For each entry below, copy the text exactly and leave out any picture.

Segment Start: RECORDS SHOWN

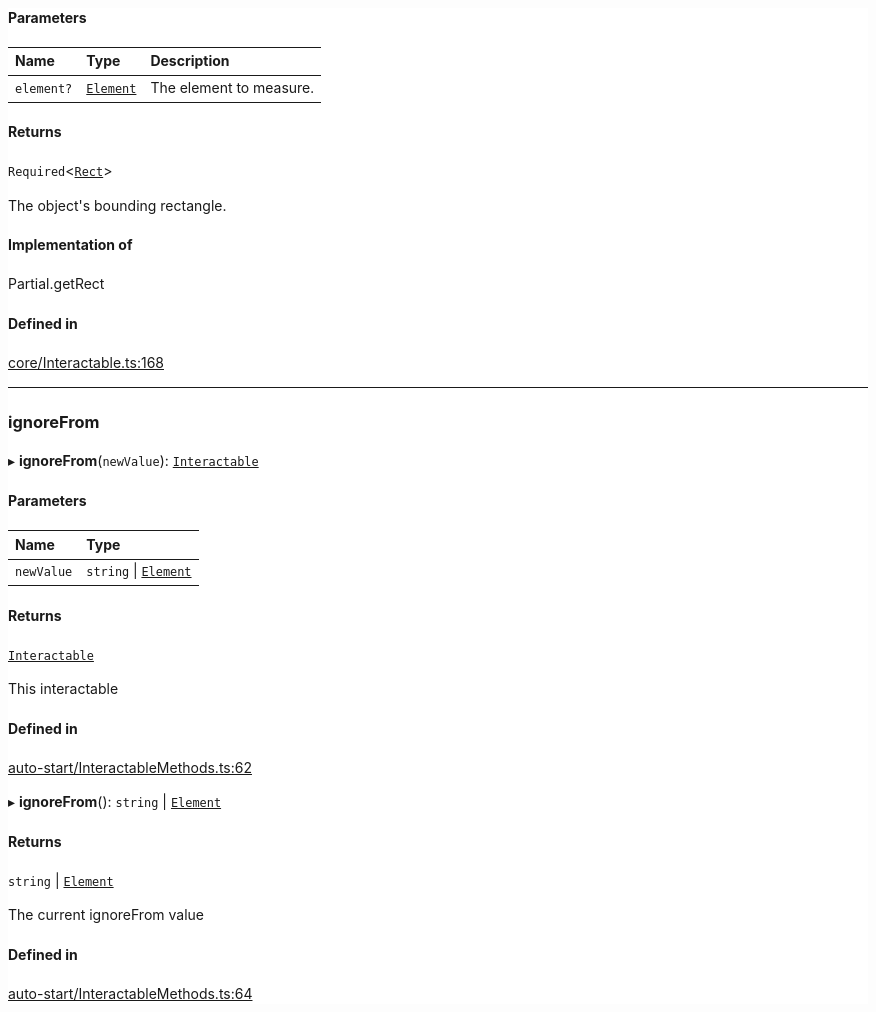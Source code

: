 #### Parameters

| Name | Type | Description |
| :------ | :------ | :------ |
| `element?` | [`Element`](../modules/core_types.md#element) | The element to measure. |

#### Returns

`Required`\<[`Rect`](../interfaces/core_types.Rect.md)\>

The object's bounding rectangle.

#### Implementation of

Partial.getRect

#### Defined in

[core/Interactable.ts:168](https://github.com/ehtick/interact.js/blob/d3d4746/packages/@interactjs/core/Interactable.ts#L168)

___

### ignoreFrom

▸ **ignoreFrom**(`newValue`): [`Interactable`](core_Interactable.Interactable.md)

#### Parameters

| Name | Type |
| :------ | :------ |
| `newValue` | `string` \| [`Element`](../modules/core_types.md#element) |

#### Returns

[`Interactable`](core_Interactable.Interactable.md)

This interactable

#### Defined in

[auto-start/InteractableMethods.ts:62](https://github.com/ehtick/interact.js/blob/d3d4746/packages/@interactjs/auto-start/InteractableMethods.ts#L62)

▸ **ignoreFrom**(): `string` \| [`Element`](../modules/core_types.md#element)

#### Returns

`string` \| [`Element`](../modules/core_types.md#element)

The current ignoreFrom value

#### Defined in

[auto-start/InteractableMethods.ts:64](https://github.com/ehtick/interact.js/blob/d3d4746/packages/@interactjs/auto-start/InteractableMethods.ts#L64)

Segment End: RECORDS SHOWN

ANSWER TO THIS TASK
Source code

: #### Parameters

| Name | Type | Description |
| :------ | :------ | :------ |
| `element?` | [`Element`](../modules/core_types.md#element) | The element to measure. |

#### Returns

`Required`\<[`Rect`](../interfaces/core_types.Rect.md)\>

The object's bounding rectangle.

#### Implementation of

Partial.getRect

#### Defined in

[core/Interactable.ts:168](https://github.com/ehtick/interact.js/blob/d3d4746/packages/@interactjs/core/Interactable.ts#L168)

___

### ignoreFrom

▸ **ignoreFrom**(`newValue`): [`Interactable`](core_Interactable.Interactable.md)

#### Parameters

| Name | Type |
| :------ | :------ |
| `newValue` | `string` \| [`Element`](../modules/core_types.md#element) |

#### Returns

[`Interactable`](core_Interactable.Interactable.md)

This interactable

#### Defined in

[auto-start/InteractableMethods.ts:62](https://github.com/ehtick/interact.js/blob/d3d4746/packages/@interactjs/auto-start/InteractableMethods.ts#L62)

▸ **ignoreFrom**(): `string` \| [`Element`](../modules/core_types.md#element)

#### Returns

`string` \| [`Element`](../modules/core_types.md#element)

The current ignoreFrom value

#### Defined in

[auto-start/InteractableMethods.ts:64](https://github.com/ehtick/interact.js/blob/d3d4746/packages/@interactjs/auto-start/InteractableMethods.ts#L64)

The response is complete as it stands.